MISTER LONELY(Harmony Korine). 112 minutes. Opens Friday (May 30) at the Cumberland. For times, see listings. Rating: NNN
With its inventive premise, gorgeous photography and soulful performances, Mister Lonely has all the elements of a cult indie hit. Unfortunately, some miscalculations render it unworthy of its individual parts.
A Michael Jackson impersonator in Paris (Diego Luna) falls for an ersatz Marilyn Monroe (Samantha Morton) and follows her to a commune in the Scottish highlands where everyone gets to live as their celebrity of choice. There’s also a wraparound story about nuns who discover that they can survive falling from airplanes without parachutes.

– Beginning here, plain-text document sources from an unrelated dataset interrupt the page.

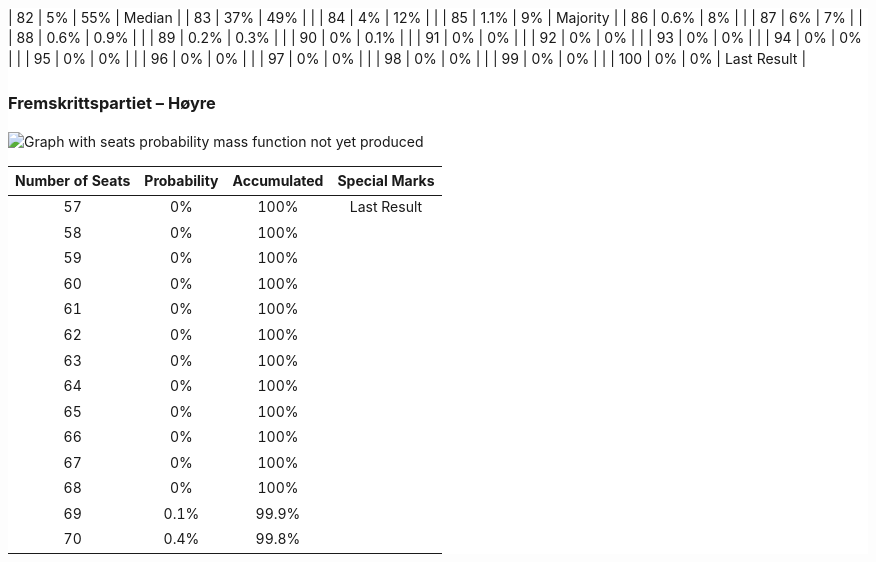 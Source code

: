 | 82 | 5% | 55% | Median |
| 83 | 37% | 49% |  |
| 84 | 4% | 12% |  |
| 85 | 1.1% | 9% | Majority |
| 86 | 0.6% | 8% |  |
| 87 | 6% | 7% |  |
| 88 | 0.6% | 0.9% |  |
| 89 | 0.2% | 0.3% |  |
| 90 | 0% | 0.1% |  |
| 91 | 0% | 0% |  |
| 92 | 0% | 0% |  |
| 93 | 0% | 0% |  |
| 94 | 0% | 0% |  |
| 95 | 0% | 0% |  |
| 96 | 0% | 0% |  |
| 97 | 0% | 0% |  |
| 98 | 0% | 0% |  |
| 99 | 0% | 0% |  |
| 100 | 0% | 0% | Last Result |

### Fremskrittspartiet – Høyre

![Graph with seats probability mass function not yet produced](2024-09-04-InFact-coalitions-seats-pmf-frp–h.png "Seats Probability Mass Function")

| Number of Seats | Probability | Accumulated | Special Marks |
|:---------------:|:-----------:|:-----------:|:-------------:|
| 57 | 0% | 100% | Last Result |
| 58 | 0% | 100% |  |
| 59 | 0% | 100% |  |
| 60 | 0% | 100% |  |
| 61 | 0% | 100% |  |
| 62 | 0% | 100% |  |
| 63 | 0% | 100% |  |
| 64 | 0% | 100% |  |
| 65 | 0% | 100% |  |
| 66 | 0% | 100% |  |
| 67 | 0% | 100% |  |
| 68 | 0% | 100% |  |
| 69 | 0.1% | 99.9% |  |
| 70 | 0.4% | 99.8% |  | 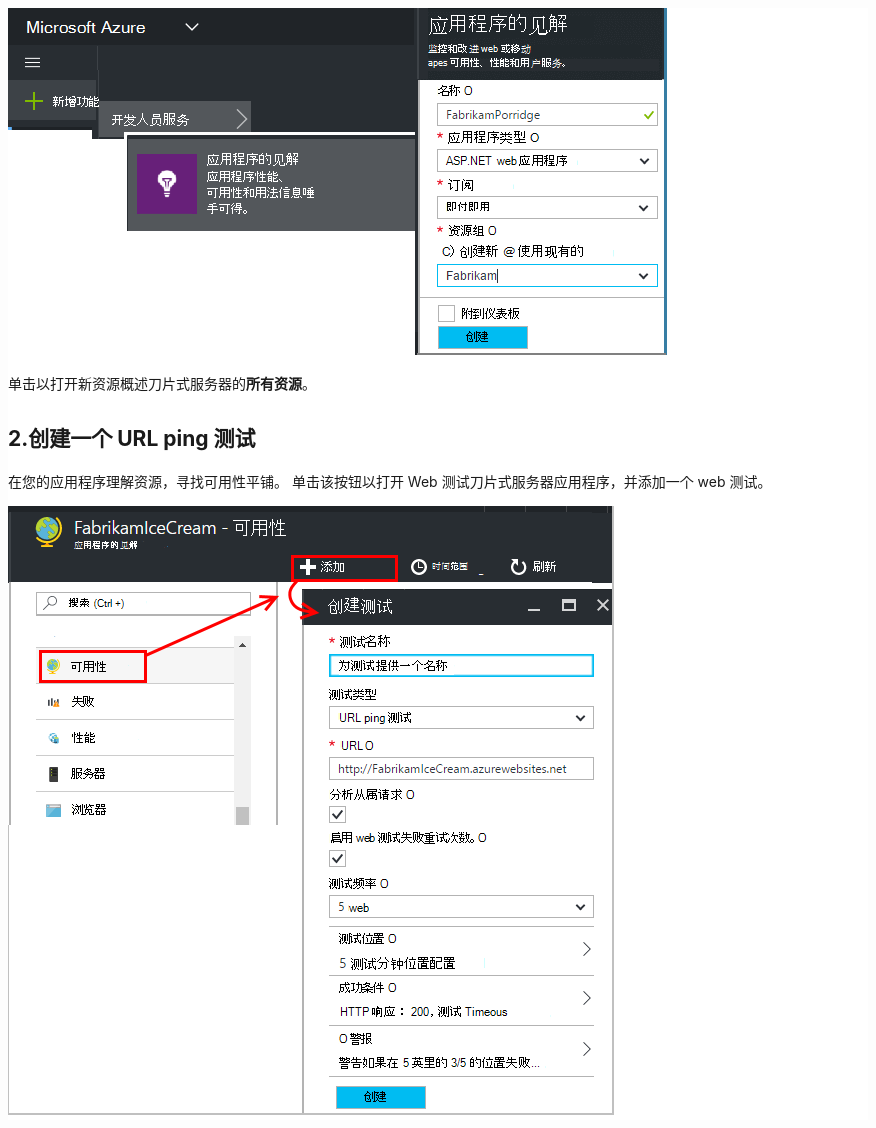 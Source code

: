 ![新 > 应用程序的见解](./media/app-insights-monitor-web-app-availability/11-new-app.png)

单击以打开新资源概述刀片式服务器的**所有资源**。

## <a name="setup"></a>2.创建一个 URL ping 测试

在您的应用程序理解资源，寻找可用性平铺。 单击该按钮以打开 Web 测试刀片式服务器应用程序，并添加一个 web 测试。

![至少填充您的网站的 URL](./media/app-insights-monitor-web-app-availability/13-availability.png)
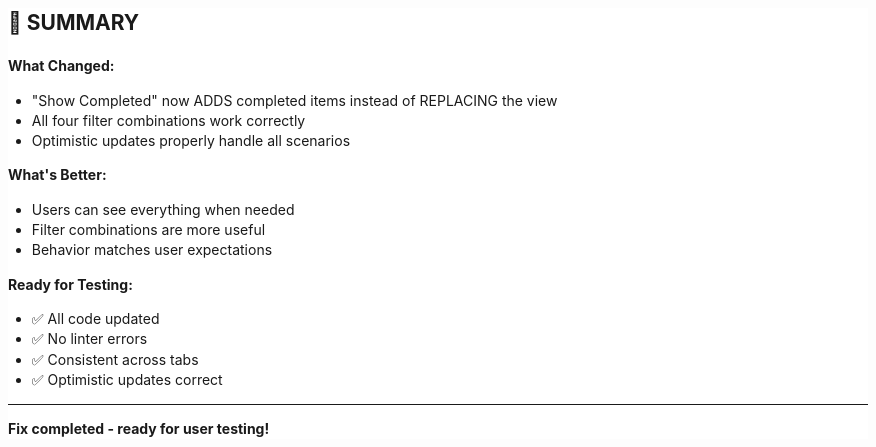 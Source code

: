 
## 📝 **SUMMARY**

**What Changed:**
- "Show Completed" now ADDS completed items instead of REPLACING the view
- All four filter combinations work correctly
- Optimistic updates properly handle all scenarios

**What's Better:**
- Users can see everything when needed
- Filter combinations are more useful
- Behavior matches user expectations

**Ready for Testing:**
- ✅ All code updated
- ✅ No linter errors
- ✅ Consistent across tabs
- ✅ Optimistic updates correct

---

**Fix completed - ready for user testing!**

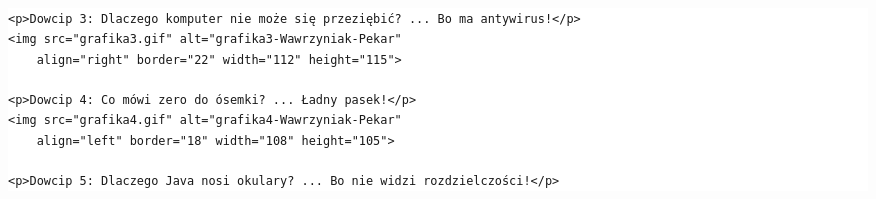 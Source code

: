     <p>Dowcip 3: Dlaczego komputer nie może się przeziębić? ... Bo ma antywirus!</p>
    <img src="grafika3.gif" alt="grafika3-Wawrzyniak-Pekar" 
        align="right" border="22" width="112" height="115">

    <p>Dowcip 4: Co mówi zero do ósemki? ... Ładny pasek!</p>
    <img src="grafika4.gif" alt="grafika4-Wawrzyniak-Pekar" 
        align="left" border="18" width="108" height="105">

    <p>Dowcip 5: Dlaczego Java nosi okulary? ... Bo nie widzi rozdzielczości!</p>
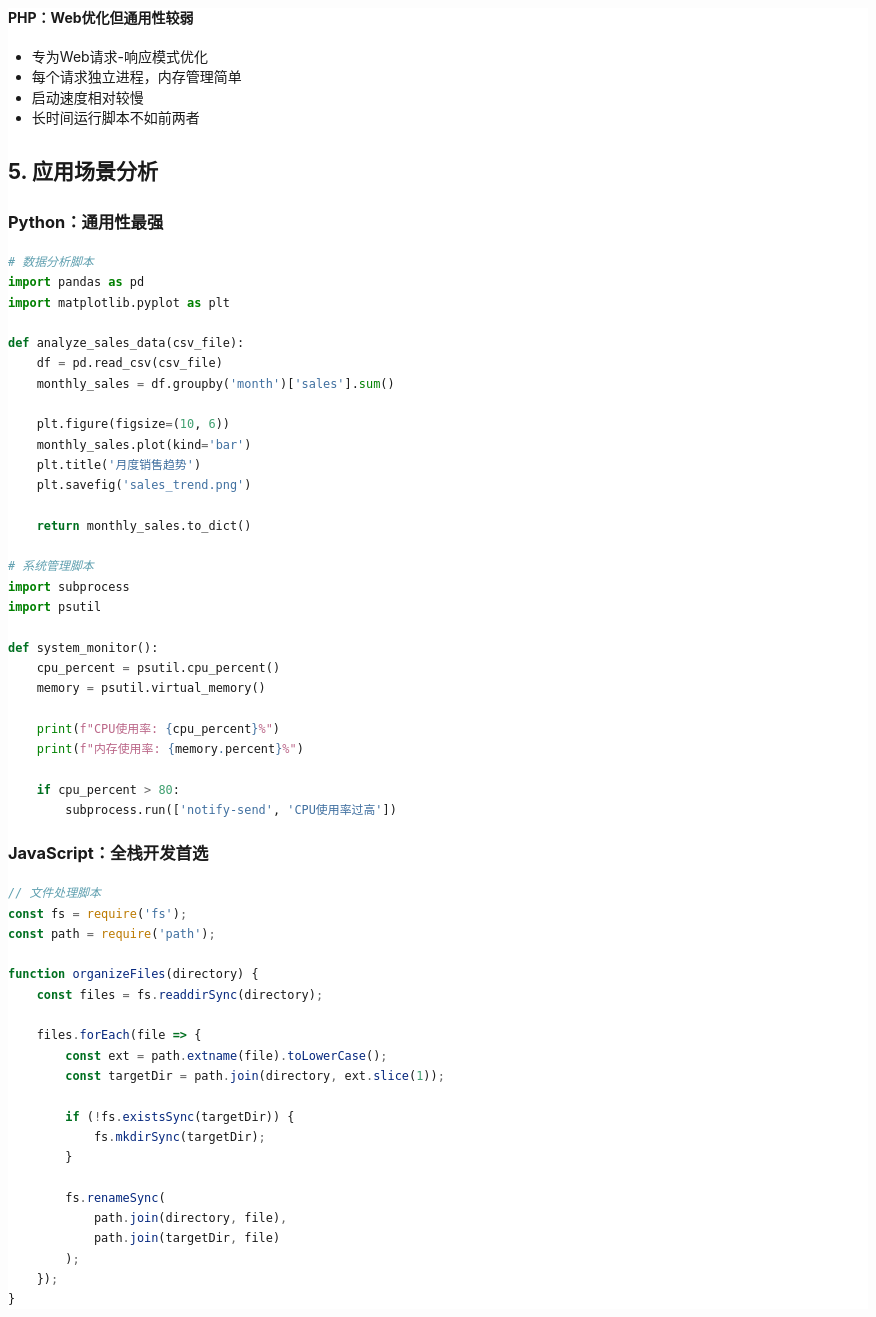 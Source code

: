 #### PHP：Web优化但通用性较弱
- 专为Web请求-响应模式优化
- 每个请求独立进程，内存管理简单
- 启动速度相对较慢
- 长时间运行脚本不如前两者

## 5. 应用场景分析

### Python：通用性最强
```python
# 数据分析脚本
import pandas as pd
import matplotlib.pyplot as plt

def analyze_sales_data(csv_file):
    df = pd.read_csv(csv_file)
    monthly_sales = df.groupby('month')['sales'].sum()
    
    plt.figure(figsize=(10, 6))
    monthly_sales.plot(kind='bar')
    plt.title('月度销售趋势')
    plt.savefig('sales_trend.png')
    
    return monthly_sales.to_dict()

# 系统管理脚本
import subprocess
import psutil

def system_monitor():
    cpu_percent = psutil.cpu_percent()
    memory = psutil.virtual_memory()
    
    print(f"CPU使用率: {cpu_percent}%")
    print(f"内存使用率: {memory.percent}%")
    
    if cpu_percent > 80:
        subprocess.run(['notify-send', 'CPU使用率过高'])
```

### JavaScript：全栈开发首选
```javascript
// 文件处理脚本
const fs = require('fs');
const path = require('path');

function organizeFiles(directory) {
    const files = fs.readdirSync(directory);
    
    files.forEach(file => {
        const ext = path.extname(file).toLowerCase();
        const targetDir = path.join(directory, ext.slice(1));
        
        if (!fs.existsSync(targetDir)) {
            fs.mkdirSync(targetDir);
        }
        
        fs.renameSync(
            path.join(directory, file),
            path.join(targetDir, file)
        );
    });
}
``` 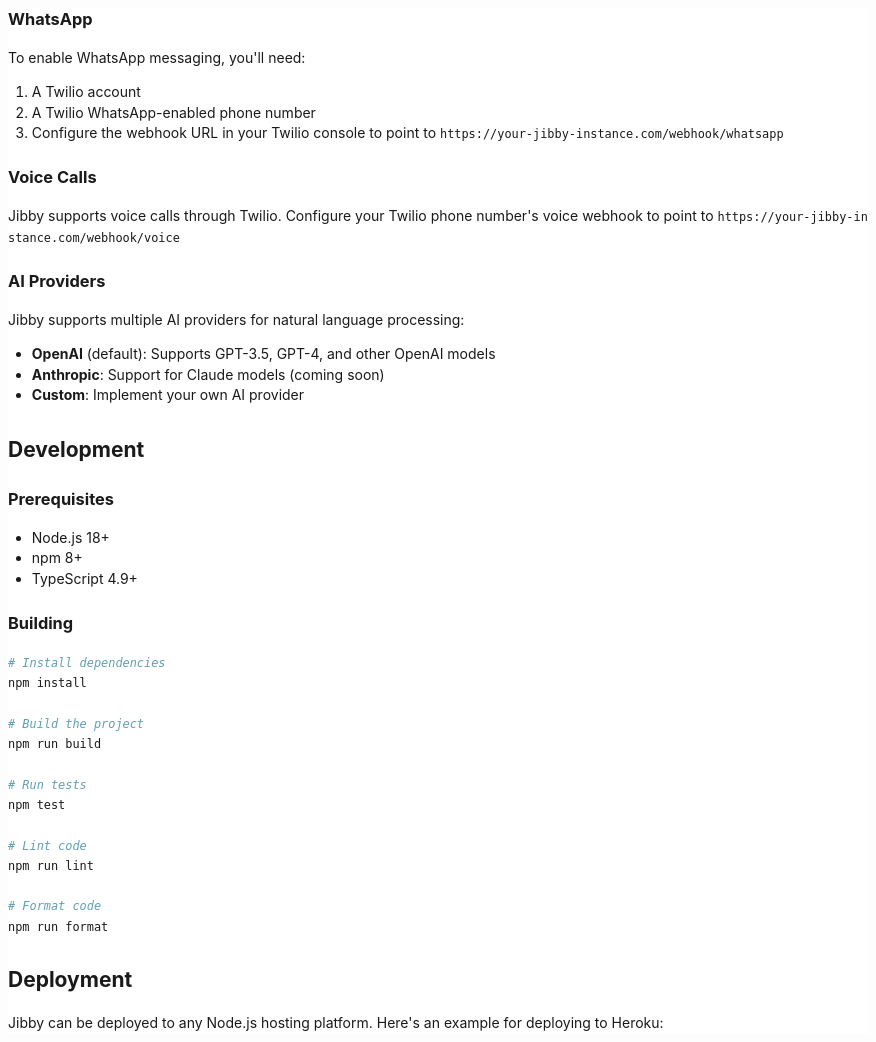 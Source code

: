 ### WhatsApp

To enable WhatsApp messaging, you'll need:
1. A Twilio account
2. A Twilio WhatsApp-enabled phone number
3. Configure the webhook URL in your Twilio console to point to `https://your-jibby-instance.com/webhook/whatsapp`

### Voice Calls

Jibby supports voice calls through Twilio. Configure your Twilio phone number's voice webhook to point to `https://your-jibby-instance.com/webhook/voice`

### AI Providers

Jibby supports multiple AI providers for natural language processing:

- **OpenAI** (default): Supports GPT-3.5, GPT-4, and other OpenAI models
- **Anthropic**: Support for Claude models (coming soon)
- **Custom**: Implement your own AI provider

## Development

### Prerequisites

- Node.js 18+
- npm 8+
- TypeScript 4.9+

### Building

```bash
# Install dependencies
npm install

# Build the project
npm run build

# Run tests
npm test

# Lint code
npm run lint

# Format code
npm run format
```

## Deployment

Jibby can be deployed to any Node.js hosting platform. Here's an example for deploying to Heroku:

Weirdness aside, Mister Lonely is actually a heartfelt exploration of identity, spirituality and, of course, loneliness. The aggressive vulgarity of Harmony Korine’s earlier work is replaced here by a melancholy mood and a visual style that evokes Kubrick with its detailed tableaux and languid tracking shots.
However, the quest for beautiful images detracts from the pacing; Korine takes frequent detours to serve up non sequiturs like Marilyn’s dress billowing in slow motion or nuns doing bike tricks while falling through the clouds. And many of the scenes at the commune are frustratingly static. The impersonators look great but don’t develop as characters.
Mister Lonely is filled with brilliant moments, but self-indulgence keeps it from being great.